Margarine was never banned outright. Nothing that blatant would have been
likely to withstand a court challenge.
And the most outrageous proposals -- requiring manufacturers to dye their
naturally white product an unappetizing purple or green to "make clear its
vegetable origins" -- didn't last long. But in many states the Legislatures
did indeed outlaw the sale of margarine already dyed the color of butter,
requiring housewives for many years to go through the ritual of opening a
small, enclosed packet of orange dye and stirring it into their
bought-white margarine to give it a more appetizing appearance ... all ina
blatant protection racket to minimize the new product's impact on the
dairymen's bottom line.
Such rackets go far beyond merely prosecuting people who write "butter"
on a package of margarine. They're a blatant abuse of the legislative
process for the selective benefit of an established few, all the more
scurrilous because their sponsors rarely admit what they're really up to,
instead gushing endless double-talk about "protecting and informing members
of the public who may not be careful enough to do their own research."
Take, for example, Assembly Bill 164, currently pending before the Nevada
Legislature.
Article I Section 9 of the Nevada Constitution directs that "Every
citizen may freely speak, write and publish his sentiments on all subjects
being responsible for the abuse of that right; and no law shall be passed
to restrain the liberty of speech or of the press. ..."
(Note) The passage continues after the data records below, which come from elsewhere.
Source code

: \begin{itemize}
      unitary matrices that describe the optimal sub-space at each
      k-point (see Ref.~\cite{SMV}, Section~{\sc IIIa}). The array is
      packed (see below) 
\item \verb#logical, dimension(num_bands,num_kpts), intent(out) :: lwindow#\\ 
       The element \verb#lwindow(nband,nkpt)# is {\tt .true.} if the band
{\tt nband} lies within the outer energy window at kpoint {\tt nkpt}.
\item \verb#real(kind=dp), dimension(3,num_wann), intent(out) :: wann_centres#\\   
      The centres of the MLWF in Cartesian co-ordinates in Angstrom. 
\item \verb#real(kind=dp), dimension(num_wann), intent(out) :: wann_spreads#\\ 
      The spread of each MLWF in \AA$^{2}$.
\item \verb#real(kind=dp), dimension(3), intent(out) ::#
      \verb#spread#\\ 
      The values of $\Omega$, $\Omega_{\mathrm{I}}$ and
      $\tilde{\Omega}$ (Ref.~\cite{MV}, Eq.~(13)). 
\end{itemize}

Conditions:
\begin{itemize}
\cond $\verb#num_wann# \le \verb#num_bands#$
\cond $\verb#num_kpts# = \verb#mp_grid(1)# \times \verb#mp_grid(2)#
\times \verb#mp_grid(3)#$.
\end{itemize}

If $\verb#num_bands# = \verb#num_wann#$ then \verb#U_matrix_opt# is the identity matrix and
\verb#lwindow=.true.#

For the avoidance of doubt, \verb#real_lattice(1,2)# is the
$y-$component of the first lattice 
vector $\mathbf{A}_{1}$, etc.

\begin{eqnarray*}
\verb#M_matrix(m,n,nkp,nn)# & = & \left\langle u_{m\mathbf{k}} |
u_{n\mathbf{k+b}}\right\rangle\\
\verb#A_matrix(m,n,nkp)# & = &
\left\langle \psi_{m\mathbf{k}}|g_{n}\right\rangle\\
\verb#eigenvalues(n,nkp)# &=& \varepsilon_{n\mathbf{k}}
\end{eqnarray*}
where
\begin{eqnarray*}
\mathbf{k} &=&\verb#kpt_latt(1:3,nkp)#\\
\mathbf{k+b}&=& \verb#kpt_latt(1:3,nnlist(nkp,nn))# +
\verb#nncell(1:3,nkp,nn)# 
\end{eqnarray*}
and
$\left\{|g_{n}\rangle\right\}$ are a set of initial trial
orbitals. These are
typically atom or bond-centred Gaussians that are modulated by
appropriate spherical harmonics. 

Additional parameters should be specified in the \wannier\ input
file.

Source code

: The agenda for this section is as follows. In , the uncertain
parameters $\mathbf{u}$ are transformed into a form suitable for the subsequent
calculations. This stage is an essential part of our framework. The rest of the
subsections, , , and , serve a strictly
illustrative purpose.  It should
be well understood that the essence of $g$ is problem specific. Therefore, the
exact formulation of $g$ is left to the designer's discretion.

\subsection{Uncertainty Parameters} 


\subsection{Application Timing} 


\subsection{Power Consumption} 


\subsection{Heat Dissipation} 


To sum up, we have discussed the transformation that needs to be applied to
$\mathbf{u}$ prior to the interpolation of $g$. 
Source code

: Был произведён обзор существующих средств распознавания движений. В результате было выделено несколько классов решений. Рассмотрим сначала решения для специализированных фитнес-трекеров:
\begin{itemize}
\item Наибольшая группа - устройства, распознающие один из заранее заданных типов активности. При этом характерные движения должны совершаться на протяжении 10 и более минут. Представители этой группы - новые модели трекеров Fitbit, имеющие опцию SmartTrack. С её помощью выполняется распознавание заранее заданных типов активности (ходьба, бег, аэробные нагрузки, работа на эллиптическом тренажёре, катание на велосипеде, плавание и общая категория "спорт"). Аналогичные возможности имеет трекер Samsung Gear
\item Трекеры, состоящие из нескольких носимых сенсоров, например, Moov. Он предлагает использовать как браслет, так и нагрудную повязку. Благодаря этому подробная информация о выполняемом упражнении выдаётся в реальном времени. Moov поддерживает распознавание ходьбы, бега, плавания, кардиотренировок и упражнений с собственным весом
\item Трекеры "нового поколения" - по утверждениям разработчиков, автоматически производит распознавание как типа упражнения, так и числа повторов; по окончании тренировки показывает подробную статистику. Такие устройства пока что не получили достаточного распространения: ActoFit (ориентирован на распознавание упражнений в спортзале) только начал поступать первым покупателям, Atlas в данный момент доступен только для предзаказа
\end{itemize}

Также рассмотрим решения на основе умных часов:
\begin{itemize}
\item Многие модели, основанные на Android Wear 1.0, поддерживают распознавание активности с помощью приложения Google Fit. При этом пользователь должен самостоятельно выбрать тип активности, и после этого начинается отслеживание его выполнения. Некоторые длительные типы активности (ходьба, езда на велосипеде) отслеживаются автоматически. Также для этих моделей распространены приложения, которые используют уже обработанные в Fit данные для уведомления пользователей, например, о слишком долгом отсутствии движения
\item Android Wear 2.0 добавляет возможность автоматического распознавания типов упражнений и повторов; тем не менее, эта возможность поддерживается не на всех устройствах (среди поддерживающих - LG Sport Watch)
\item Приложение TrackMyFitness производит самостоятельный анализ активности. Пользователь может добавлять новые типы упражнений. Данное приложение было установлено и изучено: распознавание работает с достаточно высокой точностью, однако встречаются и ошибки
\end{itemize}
Article 19, Section 2 of that same state Constitution informs us that
"The people reserve to themselves the power to propose, by initiative
petition, statutes and amendments to statutes and amendments to this
constitution."
In reality, however, the hoops through which earnest Nevadans must jump
to place such initiatives on the ballot are already fairly onerous -- many
such efforts fail despite substantial funding and the collection of more
than enough signatures statewide, due to an arbitrary requirement that the
same percentage of registered voters must sign a measure in 13 of the
state's 19 counties ... including the sparsey populated cow counties.
(Imagine being told Kenny Guinn got more than enough votes to win the
governorship statewide, but will not be allowed to take up the office
because he failed to carry little Esmeralda County.)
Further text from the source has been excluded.